Farm Share budget cuts would hurt food banks

WEST PALM BEACH, Fla. - For Florida's farmers, some of what they can't sell , they give to Farm Share, who then gives it to those Floridians in need of food.

"It's tomatoes, it's potatoes, green beans and melons and all sorts of families and what most families can't afford," Dan Shorter of Feed the Hungry food pantry, at Village Baptist Church, said.

At the food ministry at Village Baptist Church, Shorter said fruit and vegetable  help fill up these boxes every month.

Once a month is when they give boxes out to hungry families.

Those boxes go to hungry families, but the church and the Palm Beach County Food Bank say in the last year, they've been getting less produce.

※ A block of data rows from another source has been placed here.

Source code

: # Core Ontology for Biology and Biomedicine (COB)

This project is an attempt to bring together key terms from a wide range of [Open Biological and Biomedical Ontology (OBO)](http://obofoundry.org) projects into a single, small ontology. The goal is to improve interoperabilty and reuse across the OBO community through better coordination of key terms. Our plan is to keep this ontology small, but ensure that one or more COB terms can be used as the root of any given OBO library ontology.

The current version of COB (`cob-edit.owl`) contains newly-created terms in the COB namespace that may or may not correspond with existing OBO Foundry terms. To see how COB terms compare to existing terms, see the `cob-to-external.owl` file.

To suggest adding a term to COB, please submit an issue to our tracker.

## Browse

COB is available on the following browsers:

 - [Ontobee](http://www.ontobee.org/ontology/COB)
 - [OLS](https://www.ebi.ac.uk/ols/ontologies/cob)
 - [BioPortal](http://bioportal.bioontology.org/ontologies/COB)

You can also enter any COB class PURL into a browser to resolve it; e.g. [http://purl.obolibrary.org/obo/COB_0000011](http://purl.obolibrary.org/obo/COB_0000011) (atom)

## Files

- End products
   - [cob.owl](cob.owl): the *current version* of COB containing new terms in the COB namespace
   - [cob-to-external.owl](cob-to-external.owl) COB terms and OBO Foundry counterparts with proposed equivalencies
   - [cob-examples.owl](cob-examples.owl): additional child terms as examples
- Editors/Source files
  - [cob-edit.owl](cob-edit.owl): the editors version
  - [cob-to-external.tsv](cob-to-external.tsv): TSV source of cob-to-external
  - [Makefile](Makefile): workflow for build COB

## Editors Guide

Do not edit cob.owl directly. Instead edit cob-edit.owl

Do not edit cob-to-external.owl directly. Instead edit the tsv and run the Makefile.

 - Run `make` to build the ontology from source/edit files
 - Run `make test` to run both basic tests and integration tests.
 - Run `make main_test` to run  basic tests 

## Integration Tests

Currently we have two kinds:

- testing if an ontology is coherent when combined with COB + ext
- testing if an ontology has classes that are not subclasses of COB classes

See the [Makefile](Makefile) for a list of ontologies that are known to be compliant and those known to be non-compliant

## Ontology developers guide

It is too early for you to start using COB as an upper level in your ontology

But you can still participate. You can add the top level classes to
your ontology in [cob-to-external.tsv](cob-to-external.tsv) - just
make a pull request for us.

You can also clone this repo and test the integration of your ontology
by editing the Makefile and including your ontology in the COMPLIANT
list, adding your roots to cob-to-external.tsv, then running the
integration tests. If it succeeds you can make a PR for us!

"For every 7 pounds we were getting a year ago, we're getting one pound now," Shorter said.

Farm Share is facing a $750,000 cut from the state for the second year in a row.  Past cuts forced them to close down two distribution centers, including one in the Glades area.

"It's just terrible because the wholesale distribution part of all the agencies that serve the hungry is already fairly weak," Perry Borman of the Palm Beach County Food Bank, said.

Program leaders say the cut would starve the rest of the state from the produce.  

Farm Share workers say the program could end up only donating food within the Miami-Dade and Broward County area without the money.

"People cry sometimes when we give them a bag of green beans or a bag of potatoes, so that tells you how much it means to them," Shorter said. "Not giving produce and knowing that produce is going to go to waste somewhere, that's horrible."

Food wasted while thousands sit hungry.

Borman of the Palm Beach County Food Bank said they'll have to get more creative to fill the void.